As I said, the second half of the book revisits the events from Black Brillion, in which Bandar meets the policemen Baro Harkless and Luff Imbry, and learns that Harkless has an unusual and disturbing talent for entering the Commons himself. Bandar helps tutor Harkless for a while, and then gets caught up in the case the pair are investigating on the wasteland on Old Earth known as the Swept. Here he becomes the Helper to Baro Harkless’ Hero, a key component but ultimately largely a watcher in the younger man’s story.
Taken as a whole, some key elements of the novel are not very satisfying: Bandar’s life is disrupted by powers beyond his ken in order to accomplish a goal of great importance to all of humanity, but I don’t think Hughes really sells the manipulation of Bandar very well, and the ultimate goal that he and Baro Harkless manage to achieve just doesn’t feel like the sort of thing that the powers that be would have known about years ahead of time, much less manipulated Bandar to be the right man in the right place at the right time. And as a character arc the payoff for his troubles hardly seems adequate: While he finally achieves something like his life’s goals, he’s lost a big chunk of his lifetime because of his career getting derailed, and he ended up being a supporting character in someone else’s story. I really just felt sorry for the guy. Also, it felt like most of Bandar’s maturation occurs off-stage between the first and second halves, when he’s growing from a young man to an experienced one through the natural day-to-day progression of life; he definitely feels more mature in the second half, but we don’t see it happen, which makes it feel like a big part of his character arc is missing.

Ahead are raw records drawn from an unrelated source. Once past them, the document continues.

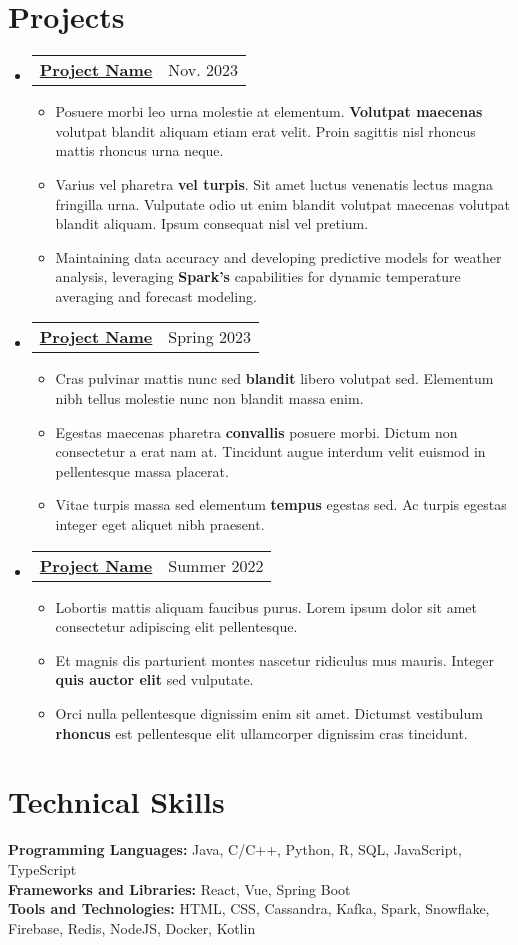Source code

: \documentclass[letterpaper,11pt]{article}
\makeatletter
\newcommand{\resumeItem}[1] {
  \item\small{
    {#1 \vspace{-4pt}}
  }
}
\newcommand{\resumeSubHeadingListStart} {
  \begin{itemize}[leftmargin=0.0in, label={}]
}
\newcommand{\resumeSubHeadingListEnd} {
  \end{itemize}
  \vspace{-10pt}
}
\newcommand{\resumeProjectHeading}[2] {
  \vspace{-2pt}\item
  \begin{tabular*} {1.0\textwidth}{l@{\extracolsep{\fill}}r}
    \small{#1} & \small{#2}\\
  \end{tabular*}
  \vspace{-8pt}
}
\newcommand{\resumeItemListEnd} {
  \end{itemize}
  \vspace{-8pt}
}
\newcommand{\resumeProjectItemListStart} {
  \begin{itemize}
  \vspace{-15pt}
}
\makeatother
\begin{document}
  \section{Projects}
    \resumeSubHeadingListStart
      \resumeProjectHeading
        {\textbf{\href{https://GitHubRepoLink.com/} {Project Name}}} {Nov. 2023}
        \resumeProjectItemListStart
          \resumeItem{Posuere morbi leo urna molestie at elementum. \textbf{Volutpat maecenas} volutpat blandit aliquam etiam erat velit. Proin sagittis nisl rhoncus mattis rhoncus urna neque.}
          \resumeItem{Varius vel pharetra \textbf{vel turpis}. Sit amet luctus venenatis lectus magna fringilla urna. Vulputate odio ut enim blandit volutpat maecenas volutpat blandit aliquam. Ipsum consequat nisl vel pretium.}
          \resumeItem{Maintaining data accuracy and developing predictive models for weather analysis, leveraging \textbf{Spark's} capabilities for dynamic temperature averaging and forecast modeling.}
        \resumeItemListEnd
            
      \resumeProjectHeading
        {\textbf{\href{https://GitHubRepoLink.com/} {Project Name}}} {Spring 2023}
        \resumeProjectItemListStart
          \resumeItem{Cras pulvinar mattis nunc sed \textbf{blandit} libero volutpat sed. Elementum nibh tellus molestie nunc non blandit massa enim.}
          \resumeItem{Egestas maecenas pharetra \textbf{convallis} posuere morbi. Dictum non consectetur a erat nam at. Tincidunt augue interdum velit euismod in pellentesque massa placerat.}
          \resumeItem{Vitae turpis massa sed elementum \textbf{tempus} egestas sed. Ac turpis egestas integer eget aliquet nibh praesent.}
        \resumeItemListEnd 
          
      \resumeProjectHeading
      {\textbf{\href{https://GitHubRepoLink.com/} {Project Name}}} {Summer 2022}
      \resumeProjectItemListStart
        \resumeItem{Lobortis mattis aliquam faucibus purus. Lorem ipsum dolor sit amet consectetur adipiscing elit pellentesque.}
        \resumeItem{Et magnis dis parturient montes nascetur ridiculus mus mauris. Integer \textbf{quis auctor elit} sed vulputate.}
        \resumeItem{Orci nulla pellentesque dignissim enim sit amet. Dictumst vestibulum \textbf{rhoncus} est pellentesque elit ullamcorper dignissim cras tincidunt.}
      \resumeItemListEnd
    \resumeSubHeadingListEnd
  \vspace{-5pt}
  
  \section{Technical Skills}
    \begin{itemize}[leftmargin=0.00in, label={}]
        \small{\item{
          \textbf{Programming Languages:} {Java, C/C++, Python, R, SQL, JavaScript, TypeScript} \\
          \textbf{Frameworks and Libraries:} {React, Vue, Spring Boot} \\
          \textbf{Tools and Technologies:} {HTML, CSS, Cassandra, Kafka, Spark, Snowflake, Firebase, Redis, NodeJS, Docker, Kotlin} \\
        }}
    \end{itemize}
\end{document}
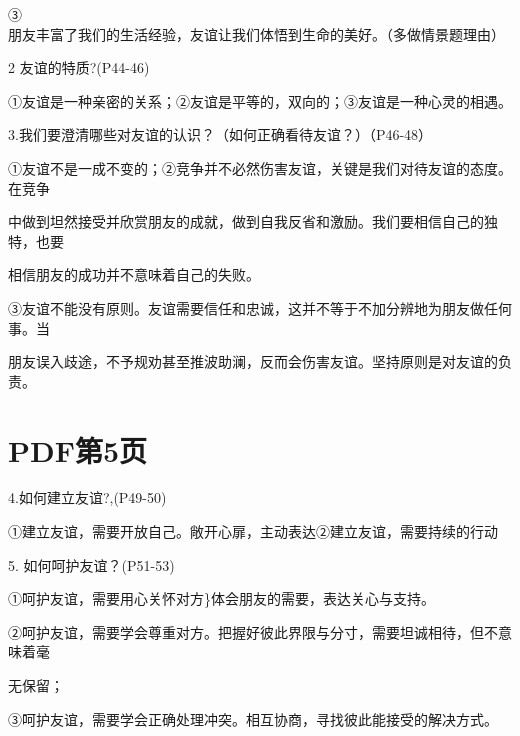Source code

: \documentclass[lang=cn,11pt]{elegantbook}
\newcommand{\daofasym}[1]{{\daofasymbolfont #1}}
\newcommand{\daofasym}[1]{#1}
\begin{document}
\daofasym{③}朋友丰富了我们的生活经验，友谊让我们体悟到生命的美好。（多做情景题理由）\par

2 友谊的特质?(P44-46)\par

\daofasym{①}友谊是一种亲密的关系；\daofasym{②}友谊是平等的，双向的；\daofasym{③}友谊是一种心灵的相遇。\par

3.我们要澄清哪些对友谊的认识？（如何正确看待友谊？）（P46-48）\par

\daofasym{①}友谊不是一成不变的；\daofasym{②}竞争并不必然伤害友谊，关键是我们对待友谊的态度。在竞争\par

中做到坦然接受并欣赏朋友的成就，做到自我反省和激励。我们要相信自己的独特，也要\par

相信朋友的成功并不意味着自己的失败。\par

\daofasym{③}友谊不能没有原则。友谊需要信任和忠诚，这并不等于不加分辨地为朋友做任何事。当\par

朋友误入歧途，不予规劝甚至推波助澜，反而会伤害友谊。坚持原则是对友谊的负责。\par


\section*{PDF第5页}

4.如何建立友谊?,(P49-50)\par

\daofasym{①}建立友谊，需要开放自己。敞开心扉，主动表达\daofasym{②}建立友谊，需要持续的行动\par

5. 如何呵护友谊？(P51-53)\par

\daofasym{①}呵护友谊，需要用心关怀对方\}体会朋友的需要，表达关心与支持。\par

\daofasym{②}呵护友谊，需要学会尊重对方。把握好彼此界限与分寸，需要坦诚相待，但不意味着毫\par

无保留；\par

\daofasym{③}呵护友谊，需要学会正确处理冲突。相互协商，寻找彼此能接受的解决方式。\par
\end{document}
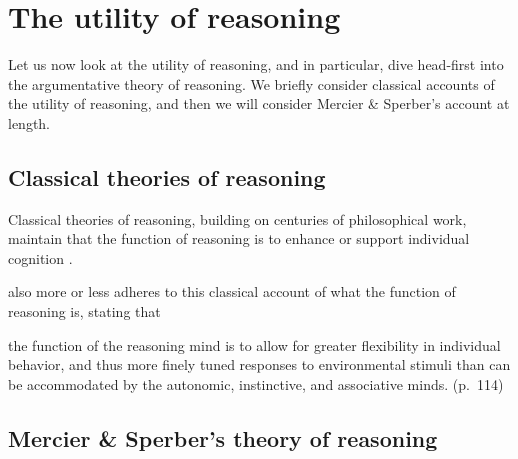 \section{The utility of reasoning}

Let us now look at the utility of reasoning, and in particular, dive head-first into the argumentative theory of reasoning.
We briefly consider classical accounts of the utility of reasoning, and then we will consider Mercier \& Sperber's account at length.

\subsection{Classical theories of reasoning}


Classical theories of reasoning, building on centuries of philosophical work, maintain that the function of reasoning is to enhance or support individual cognition \citep{MS11}.



\citet{Goel22} also more or less adheres to this classical account of what the function of reasoning is, stating that
\begin{quoting}
    the function of the reasoning mind is to allow for greater flexibility in individual behavior, and thus more finely tuned responses to environmental stimuli than can be accommodated by the autonomic, instinctive, and associative minds.
    \hfill (p.~114)
\end{quoting}

\subsection{Mercier \& Sperber's theory of reasoning}


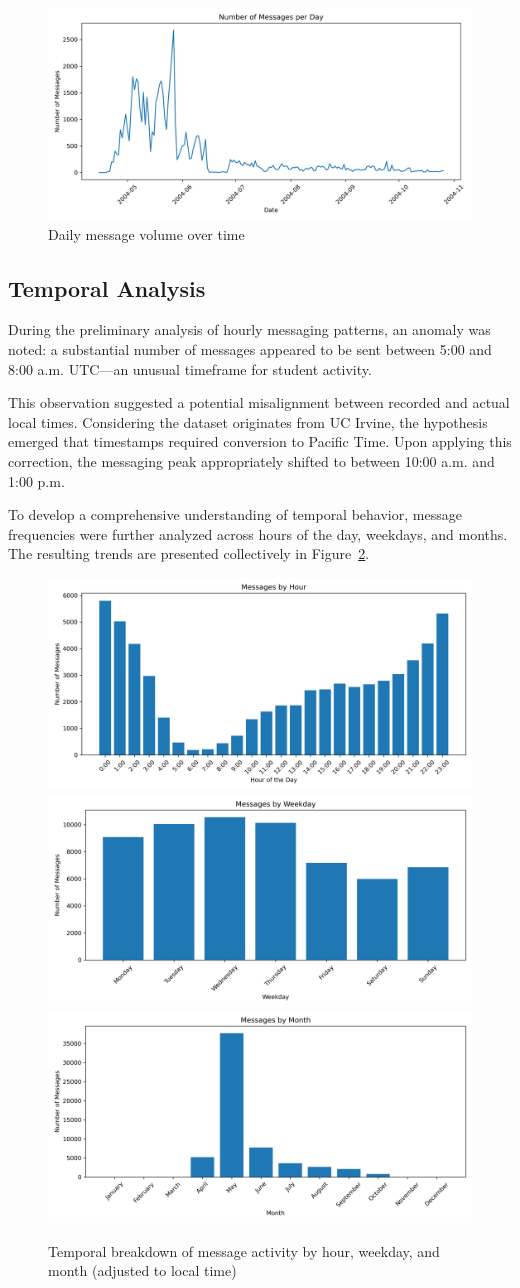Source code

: \begin{figure}[H]
    \centering
    \includegraphics[width=0.5\linewidth]{../Images/messages_per_day.png}
    \caption{Daily message volume over time}
    \label{fig:messages-per-day}
\end{figure}

\subsection{Temporal Analysis}

During the preliminary analysis of hourly messaging patterns, an anomaly was noted: a substantial number of messages appeared to be sent between 5:00 and 8:00 a.m. UTC—an unusual timeframe for student activity.

This observation suggested a potential misalignment between recorded and actual local times. Considering the dataset originates from UC Irvine, the hypothesis emerged that timestamps required conversion to Pacific Time. Upon applying this correction, the messaging peak appropriately shifted to between 10:00 a.m. and 1:00 p.m.

To develop a comprehensive understanding of temporal behavior, message frequencies were further analyzed across hours of the day, weekdays, and months. The resulting trends are presented collectively in Figure~\ref{fig:temporal-analysis}.

\begin{figure}[H]
    \centering
    \includegraphics[width=0.3\linewidth]{../Images/messages_by_hour.png}
    \includegraphics[width=0.3\linewidth]{../Images/messages_by_weekday.png}
    \includegraphics[width=0.3\linewidth]{../Images/messages_by_month.png}
    \caption{Temporal breakdown of message activity by hour, weekday, and month (adjusted to local time)}
    \label{fig:temporal-analysis}
\end{figure}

I think Hughes’ sense of whimsy – particularly the ludicrousness of the situations Bandar ends up in – isn’t as effective here as in other books. Indeed, a problem with both Bandar and Harkless in their respective novels is that they’re both too serious, too humorless, to feel like characters that fit into these situations. While Henghis Hapthorn is himself a pretty serious character, he has both the style and the verbal wit to be an effective actor in ridiculous or belittling situations, in ways that Bandar isn’t.
The book is at its best in portraying the narrative potential of the Commons, especially in the first half, which runs through a number of inventive situations, with clever puzzles for Bandar to figure out within the confines of this strange environment. The story involving the war between heaven and hell is my favorite precisely because Bandar takes advantage of the peculiar nature of a scenario within the Commons, and the fact that it’s not a real event, to be able to get out of his predicament.
So overall I was disappointed with The Commons; I don’t think it measures up to Hughes’ other novels. I hope he revisits the environment again sometime, but with a story that holds together better.